The whitewashed mosques of Nicosia bear an uncanny resemblance to the Protestant churches of Amsterdam. A most famous example is Amsterdam’s Oude Kerk which, in 1566 and 1578, was whitewashed by Protestant enthusiasts (with the exception of ceilings they couldn’t reach). It might seem a low blow to suggest that a church nestled among prostitution booths has not fulfilled its call to be salt and light in the surrounding community. However, recent visitors to the Oude Kerk know better than to exempt it from responsibility. On a visit there in 2005, I witnessed risqué art exhibits in the sanctuary space—a trend that, I learned from a more recent visitor, has escalated to include a near-pornographic video installation. The saturation, one might suggest, is complete. Odd how Protestant iconoclasm—initially a sometime good-intentioned attempt to rid the church of idolatry—has in retrospect paved the way for her to resemble the temples of Aphrodite where prostitutes once lined the sanctuary as well.

Next, Milliner briefly turns his attention to North American churches, highlighting one that clearly (if you’ve spent any time in a good amount of churches) is representative of many.
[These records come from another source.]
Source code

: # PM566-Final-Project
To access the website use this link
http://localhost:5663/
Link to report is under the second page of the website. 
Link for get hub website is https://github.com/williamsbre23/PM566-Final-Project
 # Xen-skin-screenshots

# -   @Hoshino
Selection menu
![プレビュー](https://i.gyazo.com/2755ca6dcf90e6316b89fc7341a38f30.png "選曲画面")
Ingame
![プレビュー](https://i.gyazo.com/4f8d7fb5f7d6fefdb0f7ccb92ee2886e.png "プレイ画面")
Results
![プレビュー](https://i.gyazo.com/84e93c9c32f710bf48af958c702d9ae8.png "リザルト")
One would like to think that America, having largely missed the glories of church decoration in the first place, is exempt from such whitewashing. But my recent visit to a church in the Boston area proved otherwise. After the scandals that rocked that diocese, an Evangelical congregation was able to purchase an impressive Catholic church in a prime neighborhood. I visited the church one Sunday to see what they had done with the space. The barrel vault is now naked white, and soundboards hang from the ceiling to facilitate the acoustic rock-worship. The church has been completely reoriented, or to be etymologically exact, disoriented. The eastern end, where the apse and altar once were, has been refitted as an entrance, lined with flashy welcoming literature. This takes seeker-sensitivity to an entirely new level: In the holiest part of the sanctuary now stands the newcomer. In early Church history, catechumens were asked to leave during the Eucharist (the disciplina arcani), and now, following the apotheosis of the seeker, they have almost replaced it. A look upwards reveals another accommodation made to those uncomfortable with the privileging of saints. While a strip of original artwork in the church mercifully survived, the communio sanctorum that had once filled the apse has been, following the Nicosia-Amsterdam school of church decoration, plastered over.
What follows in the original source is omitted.